Records from a data collection:
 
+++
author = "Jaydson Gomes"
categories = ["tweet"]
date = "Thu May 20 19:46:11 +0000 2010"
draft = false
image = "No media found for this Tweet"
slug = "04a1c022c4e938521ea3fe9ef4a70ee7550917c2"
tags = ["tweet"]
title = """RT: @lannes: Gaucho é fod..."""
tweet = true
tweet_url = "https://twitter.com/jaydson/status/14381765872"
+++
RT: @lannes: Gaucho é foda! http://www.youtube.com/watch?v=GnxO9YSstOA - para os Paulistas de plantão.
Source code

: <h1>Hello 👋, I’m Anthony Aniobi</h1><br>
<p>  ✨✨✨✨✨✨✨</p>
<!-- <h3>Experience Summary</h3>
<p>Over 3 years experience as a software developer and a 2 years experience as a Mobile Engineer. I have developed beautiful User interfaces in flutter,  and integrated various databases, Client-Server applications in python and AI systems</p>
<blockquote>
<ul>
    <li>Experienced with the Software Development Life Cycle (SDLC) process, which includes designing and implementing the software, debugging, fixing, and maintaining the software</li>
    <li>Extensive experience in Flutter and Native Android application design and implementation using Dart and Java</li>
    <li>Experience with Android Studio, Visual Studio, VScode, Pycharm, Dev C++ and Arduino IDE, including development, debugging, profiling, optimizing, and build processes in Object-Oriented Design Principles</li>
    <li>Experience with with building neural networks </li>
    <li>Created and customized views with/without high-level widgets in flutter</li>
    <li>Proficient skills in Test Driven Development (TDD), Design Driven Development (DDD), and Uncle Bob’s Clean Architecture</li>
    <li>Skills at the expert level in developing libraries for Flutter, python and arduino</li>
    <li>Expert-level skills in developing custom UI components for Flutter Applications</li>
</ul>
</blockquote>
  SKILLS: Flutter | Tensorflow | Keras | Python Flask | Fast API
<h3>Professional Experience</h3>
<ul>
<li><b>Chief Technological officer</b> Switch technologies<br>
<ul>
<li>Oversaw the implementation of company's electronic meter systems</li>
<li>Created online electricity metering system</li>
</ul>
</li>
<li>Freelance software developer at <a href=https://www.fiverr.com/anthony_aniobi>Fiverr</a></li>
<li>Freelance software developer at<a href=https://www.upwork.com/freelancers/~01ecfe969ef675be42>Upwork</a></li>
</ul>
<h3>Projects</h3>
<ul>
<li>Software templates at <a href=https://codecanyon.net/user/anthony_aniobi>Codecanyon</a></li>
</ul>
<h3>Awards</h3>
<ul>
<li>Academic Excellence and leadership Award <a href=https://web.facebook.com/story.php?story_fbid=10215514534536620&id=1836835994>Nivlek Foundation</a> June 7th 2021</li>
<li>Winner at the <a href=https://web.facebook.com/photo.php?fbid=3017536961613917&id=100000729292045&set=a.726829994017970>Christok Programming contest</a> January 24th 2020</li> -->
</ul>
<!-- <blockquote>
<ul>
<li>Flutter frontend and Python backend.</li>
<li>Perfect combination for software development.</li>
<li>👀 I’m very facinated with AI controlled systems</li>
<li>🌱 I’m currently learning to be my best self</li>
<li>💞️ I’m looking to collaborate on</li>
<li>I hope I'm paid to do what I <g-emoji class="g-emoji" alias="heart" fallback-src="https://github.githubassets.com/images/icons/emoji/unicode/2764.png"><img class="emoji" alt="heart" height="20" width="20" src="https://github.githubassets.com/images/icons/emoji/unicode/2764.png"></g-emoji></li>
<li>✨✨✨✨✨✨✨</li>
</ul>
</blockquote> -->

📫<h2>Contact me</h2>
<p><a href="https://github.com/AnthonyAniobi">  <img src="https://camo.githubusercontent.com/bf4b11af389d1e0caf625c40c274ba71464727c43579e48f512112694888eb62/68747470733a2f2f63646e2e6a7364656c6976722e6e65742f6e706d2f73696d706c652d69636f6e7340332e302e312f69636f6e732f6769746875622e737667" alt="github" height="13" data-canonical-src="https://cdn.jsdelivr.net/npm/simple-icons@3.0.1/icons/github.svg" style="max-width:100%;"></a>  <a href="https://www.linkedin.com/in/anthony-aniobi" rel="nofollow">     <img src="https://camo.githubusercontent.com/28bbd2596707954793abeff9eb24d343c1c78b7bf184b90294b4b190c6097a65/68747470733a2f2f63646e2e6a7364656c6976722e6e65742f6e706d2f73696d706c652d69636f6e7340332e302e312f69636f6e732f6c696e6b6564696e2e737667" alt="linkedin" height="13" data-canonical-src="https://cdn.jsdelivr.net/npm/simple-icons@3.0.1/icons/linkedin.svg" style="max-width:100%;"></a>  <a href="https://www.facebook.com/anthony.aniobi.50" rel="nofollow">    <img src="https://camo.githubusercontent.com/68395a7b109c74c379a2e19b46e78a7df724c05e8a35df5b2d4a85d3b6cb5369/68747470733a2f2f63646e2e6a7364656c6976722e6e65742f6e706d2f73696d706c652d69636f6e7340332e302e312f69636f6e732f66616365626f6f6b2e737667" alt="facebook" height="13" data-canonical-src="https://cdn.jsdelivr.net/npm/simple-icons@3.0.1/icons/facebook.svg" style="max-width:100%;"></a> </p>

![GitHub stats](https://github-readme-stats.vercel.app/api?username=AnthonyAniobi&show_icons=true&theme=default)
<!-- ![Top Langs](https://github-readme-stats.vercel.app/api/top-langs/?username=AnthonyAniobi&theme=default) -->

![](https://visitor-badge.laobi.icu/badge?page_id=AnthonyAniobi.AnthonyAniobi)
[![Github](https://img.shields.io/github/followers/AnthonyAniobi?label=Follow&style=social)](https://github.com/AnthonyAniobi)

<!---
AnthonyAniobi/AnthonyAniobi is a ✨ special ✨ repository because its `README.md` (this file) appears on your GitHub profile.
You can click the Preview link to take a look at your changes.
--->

Task instructions:
Every entry must be duplicated exactly as it stands.

The answer:
+++
author = "Jaydson Gomes"
categories = ["tweet"]
date = "Thu May 20 19:46:11 +0000 2010"
draft = false
image = "No media found for this Tweet"
slug = "04a1c022c4e938521ea3fe9ef4a70ee7550917c2"
tags = ["tweet"]
title = """RT: @lannes: Gaucho é fod..."""
tweet = true
tweet_url = "https://twitter.com/jaydson/status/14381765872"
+++
RT: @lannes: Gaucho é foda! http://www.youtube.com/watch?v=GnxO9YSstOA - para os Paulistas de plantão.
Source code

: <h1>Hello 👋, I’m Anthony Aniobi</h1><br>
<p>  ✨✨✨✨✨✨✨</p>
<!-- <h3>Experience Summary</h3>
<p>Over 3 years experience as a software developer and a 2 years experience as a Mobile Engineer. I have developed beautiful User interfaces in flutter,  and integrated various databases, Client-Server applications in python and AI systems</p>
<blockquote>
<ul>
    <li>Experienced with the Software Development Life Cycle (SDLC) process, which includes designing and implementing the software, debugging, fixing, and maintaining the software</li>
    <li>Extensive experience in Flutter and Native Android application design and implementation using Dart and Java</li>
    <li>Experience with Android Studio, Visual Studio, VScode, Pycharm, Dev C++ and Arduino IDE, including development, debugging, profiling, optimizing, and build processes in Object-Oriented Design Principles</li>
    <li>Experience with with building neural networks </li>
    <li>Created and customized views with/without high-level widgets in flutter</li>
    <li>Proficient skills in Test Driven Development (TDD), Design Driven Development (DDD), and Uncle Bob’s Clean Architecture</li>
    <li>Skills at the expert level in developing libraries for Flutter, python and arduino</li>
    <li>Expert-level skills in developing custom UI components for Flutter Applications</li>
</ul>
</blockquote>
  SKILLS: Flutter | Tensorflow | Keras | Python Flask | Fast API
<h3>Professional Experience</h3>
<ul>
<li><b>Chief Technological officer</b> Switch technologies<br>
<ul>
<li>Oversaw the implementation of company's electronic meter systems</li>
<li>Created online electricity metering system</li>
</ul>
</li>
<li>Freelance software developer at <a href=https://www.fiverr.com/anthony_aniobi>Fiverr</a></li>
<li>Freelance software developer at<a href=https://www.upwork.com/freelancers/~01ecfe969ef675be42>Upwork</a></li>
</ul>
<h3>Projects</h3>
<ul>
<li>Software templates at <a href=https://codecanyon.net/user/anthony_aniobi>Codecanyon</a></li>
</ul>
<h3>Awards</h3>
<ul>
<li>Academic Excellence and leadership Award <a href=https://web.facebook.com/story.php?story_fbid=10215514534536620&id=1836835994>Nivlek Foundation</a> June 7th 2021</li>
<li>Winner at the <a href=https://web.facebook.com/photo.php?fbid=3017536961613917&id=100000729292045&set=a.726829994017970>Christok Programming contest</a> January 24th 2020</li> -->
</ul>
<!-- <blockquote>
<ul>
<li>Flutter frontend and Python backend.</li>
<li>Perfect combination for software development.</li>
<li>👀 I’m very facinated with AI controlled systems</li>
<li>🌱 I’m currently learning to be my best self</li>
<li>💞️ I’m looking to collaborate on</li>
<li>I hope I'm paid to do what I <g-emoji class="g-emoji" alias="heart" fallback-src="https://github.githubassets.com/images/icons/emoji/unicode/2764.png"><img class="emoji" alt="heart" height="20" width="20" src="https://github.githubassets.com/images/icons/emoji/unicode/2764.png"></g-emoji></li>
<li>✨✨✨✨✨✨✨</li>
</ul>
</blockquote> -->

📫<h2>Contact me</h2>
<p><a href="https://github.com/AnthonyAniobi">  <img src="https://camo.githubusercontent.com/bf4b11af389d1e0caf625c40c274ba71464727c43579e48f512112694888eb62/68747470733a2f2f63646e2e6a7364656c6976722e6e65742f6e706d2f73696d706c652d69636f6e7340332e302e312f69636f6e732f6769746875622e737667" alt="github" height="13" data-canonical-src="https://cdn.jsdelivr.net/npm/simple-icons@3.0.1/icons/github.svg" style="max-width:100%;"></a>  <a href="https://www.linkedin.com/in/anthony-aniobi" rel="nofollow">     <img src="https://camo.githubusercontent.com/28bbd2596707954793abeff9eb24d343c1c78b7bf184b90294b4b190c6097a65/68747470733a2f2f63646e2e6a7364656c6976722e6e65742f6e706d2f73696d706c652d69636f6e7340332e302e312f69636f6e732f6c696e6b6564696e2e737667" alt="linkedin" height="13" data-canonical-src="https://cdn.jsdelivr.net/npm/simple-icons@3.0.1/icons/linkedin.svg" style="max-width:100%;"></a>  <a href="https://www.facebook.com/anthony.aniobi.50" rel="nofollow">    <img src="https://camo.githubusercontent.com/68395a7b109c74c379a2e19b46e78a7df724c05e8a35df5b2d4a85d3b6cb5369/68747470733a2f2f63646e2e6a7364656c6976722e6e65742f6e706d2f73696d706c652d69636f6e7340332e302e312f69636f6e732f66616365626f6f6b2e737667" alt="facebook" height="13" data-canonical-src="https://cdn.jsdelivr.net/npm/simple-icons@3.0.1/icons/facebook.svg" style="max-width:100%;"></a> </p>

![GitHub stats](https://github-readme-stats.vercel.app/api?username=AnthonyAniobi&show_icons=true&theme=default)
<!-- ![Top Langs](https://github-readme-stats.vercel.app/api/top-langs/?username=AnthonyAniobi&theme=default) -->

![](https://visitor-badge.laobi.icu/badge?page_id=AnthonyAniobi.AnthonyAniobi)
[![Github](https://img.shields.io/github/followers/AnthonyAniobi?label=Follow&style=social)](https://github.com/AnthonyAniobi)

<!---
AnthonyAniobi/AnthonyAniobi is a ✨ special ✨ repository because its `README.md` (this file) appears on your GitHub profile.
You can click the Preview link to take a look at your changes.
--->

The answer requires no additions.